Friday, September 16, 2011

Asignaturas = Classes

Today is a lazy day. I mean I guess it can’t count as the first, as there have been a couple occasions when I practically slept all day, waking up to eat basically. However, I’m not sleeping (at least not yet), and I don’t feel like doing anything. My host mom, Gloria, watches a lot of TV, and today is the first day I actually feel like loafing on the couch and watching it with her. Of course I’m not doing that, because I’m writing this J

I had no class today. Ok, technically I did, but I didn’t go. This week was orientation week – I know, another orientation week. Feels like real life is never going to start! The first two weeks of class took place at an international school called, K2. Don’t ask me why. That was the class picture I put up in an older posting, and there we basically reviewed Spanish grammar. I think it was a warm-up for everyone to get in Spanish mode.

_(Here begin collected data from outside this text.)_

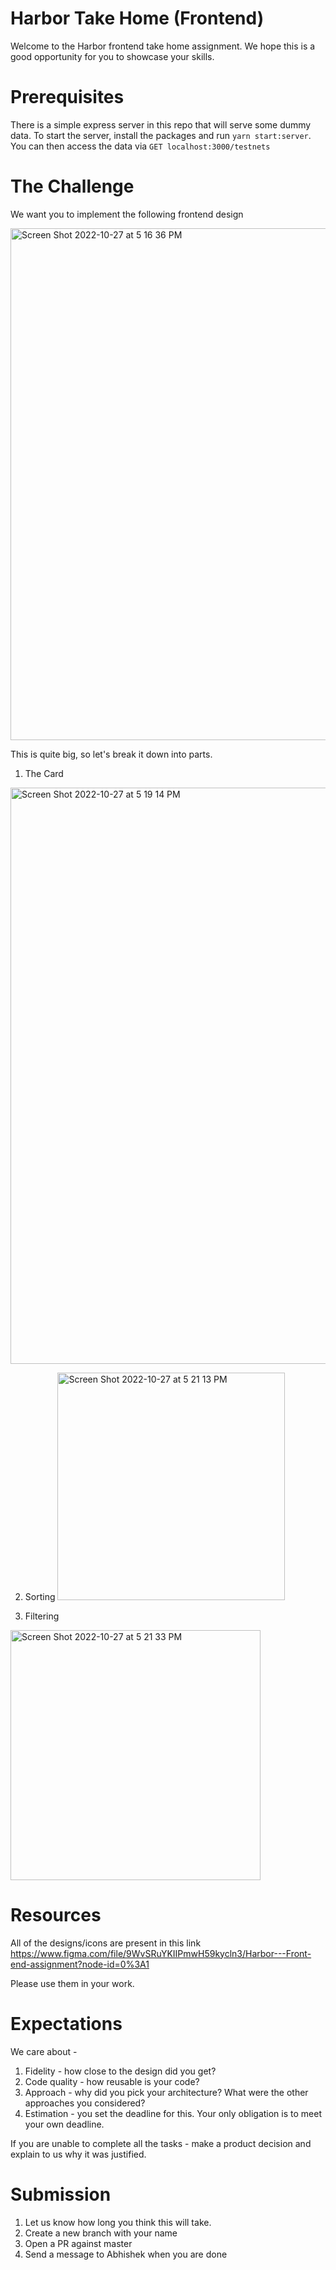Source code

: # Harbor Take Home (Frontend)

Welcome to the Harbor frontend take home assignment. We hope this is a good opportunity for you to showcase your skills.

# Prerequisites

There is a simple express server in this repo that will serve some dummy data. To start the server, install the packages and run `yarn start:server`.
You can then access the data via `GET localhost:3000/testnets`

# The Challenge

We want you to implement the following frontend design

<img width="819" alt="Screen Shot 2022-10-27 at 5 16 36 PM" src="https://user-images.githubusercontent.com/3914624/198275988-7964013e-f63e-4d0d-9be5-5864841c0002.png">

This is quite big, so let's break it down into parts.

1. The Card

<img width="922" alt="Screen Shot 2022-10-27 at 5 19 14 PM" src="https://user-images.githubusercontent.com/3914624/198276468-08cf6e70-e254-4a89-bc1e-f4f448bed00d.png">

2. Sorting
   <img width="364" alt="Screen Shot 2022-10-27 at 5 21 13 PM" src="https://user-images.githubusercontent.com/3914624/198276939-22896aef-1484-4260-bb7b-9b378934685e.png">

3. Filtering

<img width="400" alt="Screen Shot 2022-10-27 at 5 21 33 PM" src="https://user-images.githubusercontent.com/3914624/198277023-fd60ed69-a8e2-4507-a989-581321f5128e.png">

# Resources

All of the designs/icons are present in this link https://www.figma.com/file/9WvSRuYKIIPmwH59kycln3/Harbor---Front-end-assignment?node-id=0%3A1

Please use them in your work.

# Expectations

We care about -

1. Fidelity - how close to the design did you get?
2. Code quality - how reusable is your code?
3. Approach - why did you pick your architecture? What were the other approaches you considered?
4. Estimation - you set the deadline for this. Your only obligation is to meet your own deadline.

If you are unable to complete all the tasks - make a product decision and explain to us why it was justified.

# Submission

1. Let us know how long you think this will take.
2. Create a new branch with your name
3. Open a PR against master
4. Send a message to Abhishek when you are done
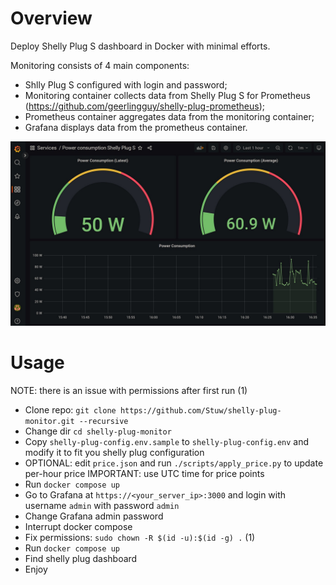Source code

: # Overview

Deploy Shelly Plug S dashboard in Docker with minimal efforts.

Monitoring consists of 4 main components:
* Shlly Plug S configured with login and password;
* Monitoring container collects data from Shelly Plug S for Prometheus (https://github.com/geerlingguy/shelly-plug-prometheus);
* Prometheus container aggregates data from the monitoring container;
* Grafana displays data from the prometheus container.

![Grafana dashboard example](images/shelly-plug-s-grafana-dashboard.jpg)

# Usage

NOTE: there is an issue with permissions after first run (1)

* Clone repo: `git clone https://github.com/Stuw/shelly-plug-monitor.git --recursive`
* Change dir `cd shelly-plug-monitor`
* Copy `shelly-plug-config.env.sample` to `shelly-plug-config.env` and modify it to fit you shelly plug configuration
* OPTIONAL: edit `price.json` and run `./scripts/apply_price.py` to update per-hour price
IMPORTANT: use UTC time for price points
* Run `docker compose up`
* Go to Grafana at `https://<your_server_ip>:3000` and login with username `admin` with password `admin`
* Change Grafana admin password
* Interrupt docker compose
* Fix permissions: `sudo chown -R $(id -u):$(id -g) .` (1)
* Run `docker compose up`
* Find shelly plug dashboard
* Enjoy
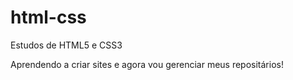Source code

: # html-css
 Estudos de HTML5 e CSS3

 Aprendendo a criar sites e agora vou gerenciar meus repositários!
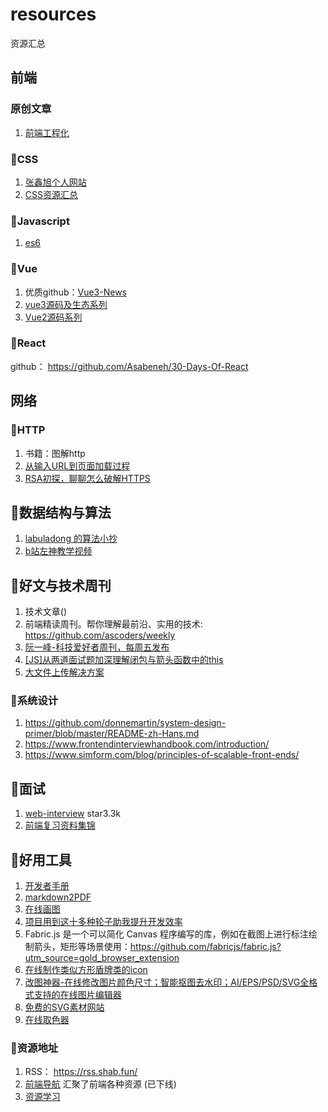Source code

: # resources
资源汇总
## 前端
### 原创文章
1. [前端工程化](https://github.com/liuhp/fe-blog/issues/3)

### 🙉CSS
1. [张鑫旭个人网站](https://www.zhangxinxu.com/wordpress/)
2. [CSS资源汇总](https://juejin.cn/post/7280430525700456482?utm_source=gold_browser_extension)
### 👑Javascript
1. [es6](https://es6.ruanyifeng.com/)

### 🌺Vue
1. 优质github：[Vue3-News](https://github.com/vue3/vue3-News)
2. [vue3源码及生态系列](https://vue3js.cn/)
3. [Vue2源码系列](https://vue-js.com/learn-vue/start/#_2-%E5%AD%A6%E4%B9%A0%E8%A7%84%E5%88%92)

### 🐒React
github： https://github.com/Asabeneh/30-Days-Of-React 

## 网络
### 🐷HTTP
1. 书籍：图解http
2. [从输入URL到页面加载过程](https://zhongmeizhi.github.io/fed-note/browser/page_load.html)
3. [RSA初探，聊聊怎么破解HTTPS](https://juejin.cn/post/6844904087205445640)

## 🍋数据结构与算法
1. [labuladong 的算法小抄](https://labuladong.github.io/algo/)
2. [b站左神教学视频](https://www.bilibili.com/video/BV13g41157hK?spm_id_from=333.337.search-card.all.click)

## 🦁好文与技术周刊
1. 技术文章()
2. 前端精读周刊。帮你理解最前沿、实用的技术: https://github.com/ascoders/weekly
3. [阮一峰-科技爱好者周刊，每周五发布](https://github.com/ruanyf/weekly)
4. [[JS]从两道面试题加深理解闭包与箭头函数中的this](https://www.cnblogs.com/echolun/p/11969938.html)
5. [大文件上传解决方案](https://developer.jdcloud.com/article/3627?mid=30)
   
### 🐷系统设计
1. https://github.com/donnemartin/system-design-primer/blob/master/README-zh-Hans.md
2. https://www.frontendinterviewhandbook.com/introduction/
3. https://www.simform.com/blog/principles-of-scalable-front-ends/

## 🤡面试
1. [web-interview](https://github.com/febobo/web-interview)  star3.3k
2. [前端复习资料集锦](https://github.com/CavsZhouyou/Front-End-Interview-Notebook)

## 🐯好用工具
1. [开发者手册](https://cloud.tencent.com/developer/devdocs)
2. [markdown2PDF](https://md2pdf.netlify.app/)
3. [在线画图](https://excalidraw.com/)
4. [项目用到这十多种轮子助我提升开发效率](https://juejin.cn/post/7012012633180078117?utm_source=gold_browser_extension#heading-17)
5. Fabric.js 是一个可以简化 Canvas 程序编写的库，例如在截图上进行标注绘制箭头，矩形等场景使用：https://github.com/fabricjs/fabric.js?utm_source=gold_browser_extension
6. [在线制作类似方形盾牌类的icon](https://shields.io/)
7. [改图神器-在线修改图片颜色尺寸；智能抠图去水印；AI/EPS/PSD/SVG全格式支持的在线图片编辑器](https://img.logosc.cn/)
8. [免费的SVG素材网站](https://undraw.co/)
9. [在线取色器](https://c.runoob.com/front-end/6214/#0055a6)

### 🐼资源地址
1. RSS： https://rss.shab.fun/
2. [前端导航](https://www.kwgg2020.com/#) 汇聚了前端各种资源  (已下线)
3. [资源学习](https://csdiy.wiki/Web%E5%BC%80%E5%8F%91/CS142/)

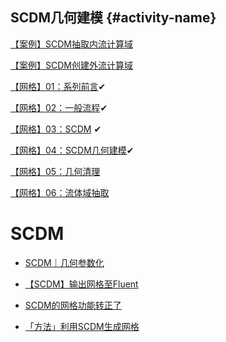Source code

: ## SCDM几何建模 {#activity-name}

[【案例】SCDM抽取内流计算域](https://mp.weixin.qq.com/s?__biz=MzIyMzE2NDM1OQ==&mid=2247484886&idx=1&sn=90e7a78d6c42e39755e1de59da86019c&scene=21#wechat_redirect)

[【案例】SCDM创建外流计算域](https://mp.weixin.qq.com/s?__biz=MzIyMzE2NDM1OQ==&mid=2247484889&idx=1&sn=75c925a0cd40998cd24c5385e89b05ff&scene=21#wechat_redirect)

[【网格】01：系列前言](https://mp.weixin.qq.com/s?__biz=MzIyMzE2NDM1OQ==&mid=2247484634&idx=1&sn=c0383d57131aaf80237de39811b07eb8&scene=21#wechat_redirect)✔

[【网格】02：一般流程](https://mp.weixin.qq.com/s?__biz=MzIyMzE2NDM1OQ==&mid=2247484634&idx=2&sn=5e640ac1e80c1c27d8af787a1dd1d760&scene=21#wechat_redirect)✔

[【网格】03：SCDM](https://mp.weixin.qq.com/s?__biz=MzIyMzE2NDM1OQ==&mid=2247484638&idx=1&sn=0d16d61be5a584e256bbc64ffc9ca0c1&scene=21#wechat_redirect) ✔

[【网格】04：SCDM几何建模](https://mp.weixin.qq.com/s?__biz=MzIyMzE2NDM1OQ==&mid=2247484642&idx=1&sn=75b847fc79b492ed502f84f733a9e607&scene=21#wechat_redirect)✔

[【网格】05：几何清理](https://mp.weixin.qq.com/s?__biz=MzIyMzE2NDM1OQ==&mid=2247484646&idx=1&sn=709cb29e9722ef1c8dcb38b9decd024d&scene=21#wechat_redirect)

[【网格】06：流体域抽取](https://mp.weixin.qq.com/s?__biz=MzIyMzE2NDM1OQ==&mid=2247484646&idx=2&sn=5617e162aafdef02fc0bc3589183250b&scene=21#wechat_redirect)

# SCDM

* [SCDM｜几何参数化](http://mp.weixin.qq.com/s?__biz=MzIyMzE2NDM1OQ==&mid=2247486086&idx=1&sn=b99f20e90243b35975151bc3540e12d9&chksm=e823282edf54a138b9581df97a28baa1dbfaadbdbe7ddb52c3e9b8611b8d466a2bc4f8804037&scene=21#wechat_redirect)

* [【SCDM】输出网格至Fluent](http://mp.weixin.qq.com/s?__biz=MzIyMzE2NDM1OQ==&mid=2247486025&idx=1&sn=ea2a10ad634e06fee099c35179aeb49a&chksm=e82328e1df54a1f745f424e9aa989460ddd35ee8693ca95d670e2cfd21e8eb4cdb9126a015f6&scene=21#wechat_redirect)

* [SCDM的网格功能转正了](http://mp.weixin.qq.com/s?__biz=MzIyMzE2NDM1OQ==&mid=2247486020&idx=1&sn=a75f258d3986aa529fc7bc2d0c39f713&chksm=e82328ecdf54a1fabd58065c6d6271968f44596932d709064a3981069d23a658e107fd27ca65&scene=21#wechat_redirect)

* [「方法」利用SCDM生成网格](http://mp.weixin.qq.com/s?__biz=MzIyMzE2NDM1OQ==&mid=2247485840&idx=1&sn=55dadf54f7ee386b719486f808c95ebb&chksm=e8232b38df54a22e2e75d0e5233784a38f1b3e7d8d2237e842db3a8213ac0cddaafbbd256cb0&scene=21#wechat_redirect)



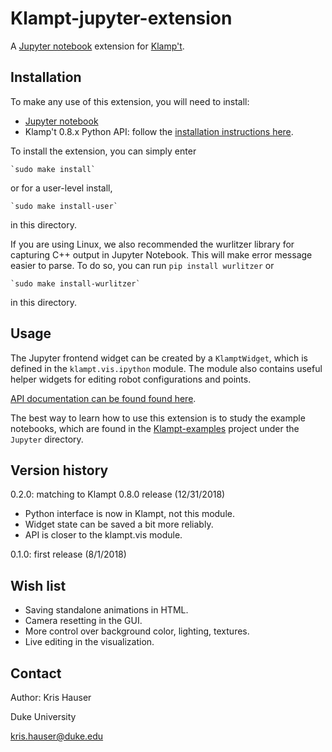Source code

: # Klampt-jupyter-extension

A [Jupyter notebook](http://jupyter.org) extension for [Klamp't](https://github.com/krishauser/Klampt).

## Installation

To make any use of this extension, you will need to install:

- [Jupyter notebook](http://jupyter.org) 
- Klamp't 0.8.x Python API: follow the [installation instructions here](http://motion.pratt.duke.edu/klampt/pyklampt_docs/Manual-Installation.html).

To install the extension, you can simply enter

    `sudo make install`

or for a user-level install,

    `sudo make install-user`

in this directory.

If you are using Linux, we also recommended the wurlitzer library for capturing C++ output in Jupyter Notebook.  This will make error message easier to parse.  To do so, you can run `pip install wurlitzer` or 

    `sudo make install-wurlitzer`

in this directory.


## Usage

The Jupyter frontend widget can be created by a `KlamptWidget`, which is defined in the `klampt.vis.ipython` module. The module also contains useful helper widgets for editing robot configurations and points.

[API documentation can be found found here](http://motion.pratt.duke.edu/klampt/pyklampt_docs/klampt.vis.ipython.html).


The best way to learn how to use this extension is to study the example notebooks, which are found in the [Klampt-examples](https://github.com/krishauser/Klampt-examples) project under the `Jupyter` directory.


## Version history

0.2.0: matching to Klampt 0.8.0 release (12/31/2018)
 - Python interface is now in Klampt, not this module.
 - Widget state can be saved a bit more reliably.
 - API is closer to the klampt.vis module.

0.1.0: first release (8/1/2018)
 

## Wish list

- Saving standalone animations in HTML.
- Camera resetting in the GUI.
- More control over background color, lighting, textures.
- Live editing in the visualization.

## Contact

Author: Kris Hauser

Duke University

kris.hauser@duke.edu
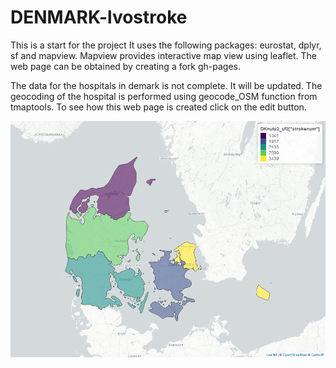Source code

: # DENMARK-lvostroke
This is a start for the project
It uses the following packages: eurostat, dplyr, sf and mapview. Mapview provides interactive map view using leaflet. The web page can be obtained by creating a fork gh-pages.

The data for the hospitals in demark is not complete. It will be updated. The geocoding of the hospital is performed using geocode_OSM function from tmaptools. To see how this web page is created click on the edit button. 

[![denmark hospital](/denmark_stroke_nuts2.png)](./denmark_stroke_nuts2.html)
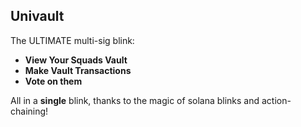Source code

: ## Univault

The ULTIMATE multi-sig blink:
- **View Your Squads Vault**
- **Make Vault Transactions**
- **Vote on them**

All in a **single** blink, thanks to the magic of solana blinks and action-chaining!
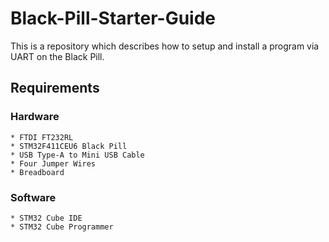 # Black-Pill-Starter-Guide
This is a repository which describes how to setup and install a program via UART on the Black Pill.

## Requirements
  ### Hardware
    * FTDI FT232RL
    * STM32F411CEU6 Black Pill
    * USB Type-A to Mini USB Cable
    * Four Jumper Wires
    * Breadboard
  ### Software
    * STM32 Cube IDE
    * STM32 Cube Programmer
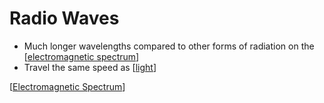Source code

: # Radio Waves

- Much longer wavelengths compared to other forms of radiation on the [[electromagnetic spectrum]]
- Travel the same speed as [[light]]

[[Electromagnetic Spectrum]]

[//begin]: # "Autogenerated link references for markdown compatibility"
[Electromagnetic Spectrum]: electromagnetic-spectrum "Electromagnetic Spectrum"
[light]: light "Light"
[//end]: # "Autogenerated link references"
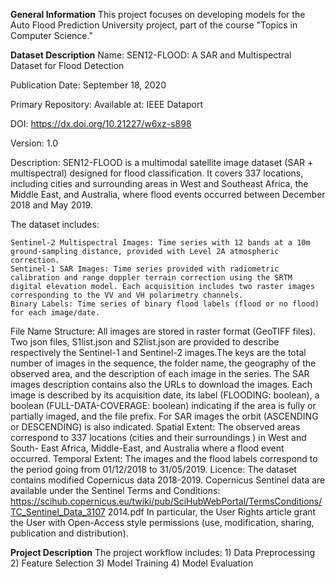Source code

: **General Information**
This project focuses on developing models for the Auto Flood Prediction University project, part of the course "Topics in Computer Science."

**Dataset Description**
Name:
SEN12-FLOOD: A SAR and Multispectral Dataset for Flood Detection

Publication Date:
September 18, 2020

Primary Repository:
Available at: IEEE Dataport

DOI:
https://dx.doi.org/10.21227/w6xz-s898

Version:
1.0

Description:
SEN12-FLOOD is a multimodal satellite image dataset (SAR + multispectral) designed for flood classification. It covers 337 locations, including cities and surrounding areas in West and Southeast Africa, the Middle East, and Australia, where flood events occurred between December 2018 and May 2019.

The dataset includes:

    Sentinel-2 Multispectral Images: Time series with 12 bands at a 10m ground-sampling distance, provided with Level 2A atmospheric correction.
    Sentinel-1 SAR Images: Time series provided with radiometric calibration and range doppler terrain correction using the SRTM digital elevation model. Each acquisition includes two raster images corresponding to the VV and VH polarimetry channels.
    Binary Labels: Time series of binary flood labels (flood or no flood) for each image/date.
File Name Structure:
All images are stored in raster format (GeoTIFF files).
Two json files, S1list.json and S2list.json are provided to describe respectively the Sentinel-1 and
Sentinel-2 images.The keys are the total number of images in the sequence, the folder name, the
geography of the observed area, and the description of each image in the series. The SAR images
description contains also the URLs to download the images. Each image is described by its
acquisition date, its label (FLOODING: boolean), a boolean (FULL-DATA-COVERAGE: boolean)
indicating if the area is fully or partially imaged, and the file prefix. For SAR images the orbit
(ASCENDING or DESCENDING) is also indicated.
Spatial Extent:
The observed areas correspond to 337 locations (cities and their surroundings ) in West and South-
East Africa, Middle-East, and Australia where a flood event occurred.
Temporal Extent:
The images and the flood labels correspond to the period going from 01/12/2018 to 31/05/2019.
Licence:
The dataset contains modified Copernicus data 2018-2019.
Copernicus Sentinel data are available under the Sentinel Terms and Conditions:
https://scihub.copernicus.eu/twiki/pub/SciHubWebPortal/TermsConditions/TC_Sentinel_Data_3107
2014.pdf
In particular, the User Rights article grant the User with Open-Access style permissions (use,
modification, sharing, publication and distribution).

**Project Description**
The project workflow includes:
    1) Data Preprocessing
    2) Feature Selection
    3) Model Training
    4) Model Evaluation
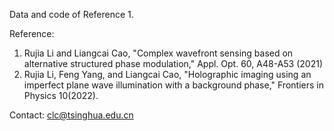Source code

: Data and code of Reference 1.

Reference:
1. Rujia Li and Liangcai Cao, "Complex wavefront sensing based on alternative structured phase modulation," Appl. Opt. 60, A48-A53 (2021)
2. Rujia Li, Feng Yang, and Liangcai Cao, "Holographic imaging using an imperfect plane wave illumination with a background phase," Frontiers in Physics 10(2022). 

Contact: clc@tsinghua.edu.cn
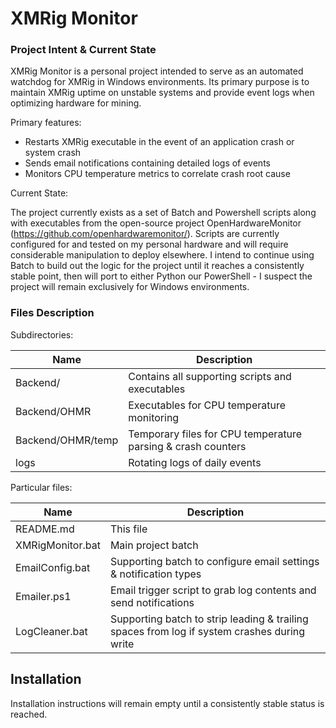 XMRig Monitor
====================

### Project Intent & Current State

XMRig Monitor is a personal project intended to serve as an automated watchdog for XMRig in Windows environments. Its primary purpose is to
maintain XMRig uptime on unstable systems and provide event logs when optimizing hardware for mining.

Primary features:

- Restarts XMRig executable in the event of an application crash or system crash
- Sends email notifications containing detailed logs of events
- Monitors CPU temperature metrics to correlate crash root cause

Current State:

The project currently exists as a set of Batch and Powershell scripts along with executables from the open-source project OpenHardwareMonitor
(https://github.com/openhardwaremonitor/). Scripts are currently configured for and tested on my personal hardware and will require considerable
manipulation to deploy elsewhere. I intend to continue using Batch to build out the logic for the project until it reaches a consistently stable
point, then will port to either Python our PowerShell - I suspect the project will remain exclusively for Windows environments.

### Files Description

Subdirectories:

Name            | Description
--------------- | -------------------------------------------------
Backend/		| Contains all supporting scripts and executables
Backend/OHMR		| Executables for CPU temperature monitoring
Backend/OHMR/temp		| Temporary files for CPU temperature parsing & crash counters
logs		| Rotating logs of daily events


Particular files:

Name            | Description
--------------- | ---------------------------------------------------------------
README.md	| This file
XMRigMonitor.bat		| Main project batch
EmailConfig.bat	| Supporting batch to configure email settings & notification types
Emailer.ps1		| Email trigger script to grab log contents and send notifications
LogCleaner.bat	| Supporting batch to strip leading & trailing spaces from log if system crashes during write


Installation
------------

Installation instructions will remain empty until a consistently stable status is reached.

This week we actually had classes at the university. These classes are especially put together for our program though - still taught by the Spanish professors, but only offered to the UW students. I think these classes have more structure than typical Spanish classes, probably for a couple reasons. One, because we’re getting UW credits, so they want the workload to be comparable. And Two, because apparently it is very American of us to freak out about our grades, and everyone wants to know exactly what they’re going to get: hw, tests, projects, grading scales and rubrics. I’m telling you, people need to lighten up and go with the flow like Hispanics J

So this week, all of us had go to all the classes, even though we’re only going to pick several of them. That was the orientation. And I was supposed to finish the week and go to a geography class today, but I already know I’m not taking Geo, so I didn’t go  0:)

I’m actually very excited about my classes. I’m taking Civilizacion, which is kind of like a current events class on Spain with a little history, politics, and geography to give us the context. I’m also taking Spain and the European Union, which is kind of self-explanatory. History of, creation of, function of, countries in it, current politics, etc.
 I’m already super interested, and a little put to shame because I’m so clueless. I need to do some research about the whole Euro deal. I understand that some countries, well Britain, didn’t want to join because the lb is worth more than the Euro, but I don’t understand HOW exactly it works for countries to just switch currency. Or HOW a country, like Greece, can be bankrupt ( or almost, idk) and still be functioning. How does a country get to that point? And why exactly that brings down the value of the Euro… I need to find out. So many questions. The concept of money is so confusing to me. I definitely couldn’t be a business major. I don’t understand who decides how much a certain currency is worth. And it’s worth what? Gold, right? So why doesn’t the whole world just operate on the same currency? Ugh.

Anyway, if anyone can even remotely enlighten me, please leave me a comment!

I’m also taking Literatura y Cine (lit. and film). Nothing too special. We’ll be reading lit. and analyzing films. Done.

When the normal classes start up at the UCA (U of Cadiz), I’ll be taking a Cervantes class and either a History of Andalucía of a Spanish dialects class. Both of those will be with the regular Spanish students, not the program. Not everyone takes 5 classes, and not everyone takes UCA classes. Only the smartest of peeps do ;)
 Most of the people in our UW program group this Fall.
 My host mom and I on the boat party.

The beach on a day when there was an air show. It was packed! When I was in the water looking back at the beach, I literally could not see sand.